Истории было многое известно о том, что ученые-анголейцы, проникшие в тайны мироздания глубже, чем сами творцы, так и не сумели противостоять дикому племени головорезов. А ингурейцы, разнеся в пыль университет, впервые увидели чернила и папирус. Когда бойня докатилась до Фарианских земель, вояки не церемонились и резали всех без разбора. Единственное, что могло отсрочить смерть жертвы, -- это ее умение писать. Ингурейцы отличались чрезмерной набожностью и церемонию расправы над писарем начинали с отрубания рук. Дети воинов не знали иных игрушек, чем кости и черепа, -- но руки, владевшие таинством письма, на жертвеннике были неприкосновенны. Ингурейский покровитель никогда не пользовался авторитетом в пантеоне, и уж если богомолы возносили молитвы всем богам -- Ингура упоминали последним. Лишь после многолетних погромов, когда в чудом уцелевших приках молиться стало некому, кровожадное божество переместилось во главу списка.
"Все боги предали нас! -- выли богомолы. -- Ты один не оставил своих тварей. Ты один дал им силы выжить и защититься. Так прими же и нас, отверженных..." Ни для кого не осталось тайной, что конец сему вселенскому кошмару был положен дедом Бароля -- Андролем Великим, который не сразу получил громкий титул, а, будучи юношей, скитался с матерью по зарослям Косогорья, стараясь не попадаться на глаза ни врагам, ни доброжелателям. Единственное, о чем история умалчивает, -- каким образом юноше в одиночку удалось увести в подземелья ингурейские полчища, да так, что они раз и навсегда позабыли дорогу назад.

-- ...Хочешь датировать нашу эру от взрыва вулканов? -- уточнил Махол и согнулся над разворотом папируса.
-- Ты когда-нибудь спускался на дно Косогорских пещер? -- спросил Бароль, усаживаясь напротив.

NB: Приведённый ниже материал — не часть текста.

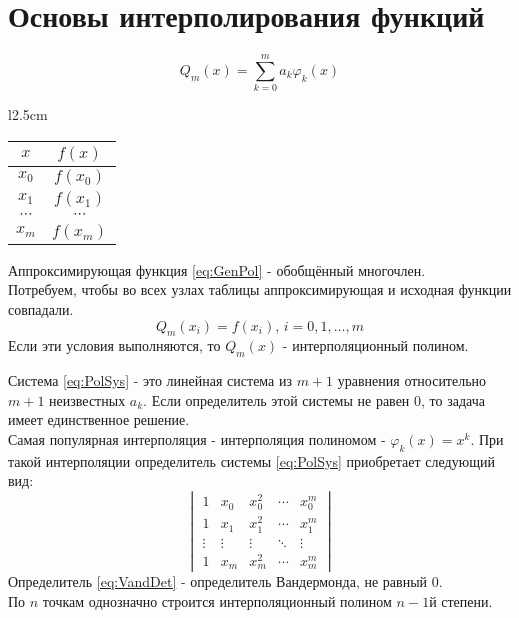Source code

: \documentclass[a4paper,11pt]{article}
\begin{document}
\section{Основы интерполирования функций}
\begin{minipage}{1\linewidth}
  \begin{equation}
    Q_m(x) = \sum_{k=0}^{m} a_k \varphi_k(x)
    \label{eq:GenPol}
  \end{equation}
  \begin{wraptable}{l}{2.5cm}
    \begin{tabular}{ c|c }
      $x$ & $f(x)$ \\
      \hline
      $x_0$ & $f(x_0)$ \\
      $x_1$ & $f(x_1)$ \\
      $\cdots$ & $\cdots$ \\
      $x_m$ & $f(x_m)$
    \end{tabular}
  \end{wraptable}

  Аппроксимирующая функция \ref{eq:GenPol} - обобщённый многочлен. \\
  Потребуем, чтобы во всех узлах таблицы аппроксимирующая и исходная функции совпадали.
  \begin{equation}
    Q_m(x_i) = f(x_i), \, i = 0, 1, \dots, m
    \label{eq:PolSys}
  \end{equation}
  Если эти условия выполняются, то $Q_m(x)$ - интерполяционный полином.  
\vspace{2mm}
\end{minipage}
\newline
Система \ref{eq:PolSys} - это линейная система из $m+1$ уравнения относительно $m+1$ неизвестных $a_k$. Если определитель этой системы не равен $0$, то задача имеет единственное решение. \\
\newline
Самая популярная интерполяция - интерполяция полиномом - \(\varphi_k(x) = x^k\).
При такой интерполяции определитель системы \ref{eq:PolSys} приобретает следующий вид:
\begin{equation}
  \begin{vmatrix}
    1 & x_0 & x_0^2 & \cdots & x_0^m \\
    1 & x_1 & x_1^2 & \cdots & x_1^m \\
    \vdots & \vdots & \vdots & \ddots & \vdots \\
    1 & x_m & x_m^2 & \cdots & x_m^m
  \end{vmatrix}
  \label{eq:VandDet}
\end{equation}
Определитель \ref{eq:VandDet} - определитель Вандермонда, не равный $0$. \\
По $n$ точкам однозначно строится интерполяционный полином $n-1$й степени. \\
\end{document}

-- В преисподнюю? -- воскликнул Махол. -- Боги меня сбереги!
-- А слышал, чтобы кто-нибудь выбрался оттуда живым?
-- Кроме Андроля Великого, хвала богам, ни души оттуда не возвращалось.
-- Вот-вот, -- начал сердиться Бароль, -- объясни мне, будь любезен, при чем здесь боги?
Очередная допущенная бестактность заставила писаря задуматься и сосредоточиться на пережевывании стебля кисточки, который одновременно служил ему зубочисткой для нескольких уцелевших зубов.
-- Ты это брось, дед! -- Бароль, со злостью отпихнув скамейку, стал расхаживать по писарне.
-- Скажи, как было, -- предложил Махол. -- Что скажешь, то и запишу, -- но видя раздраженного Бароля, снова умолк.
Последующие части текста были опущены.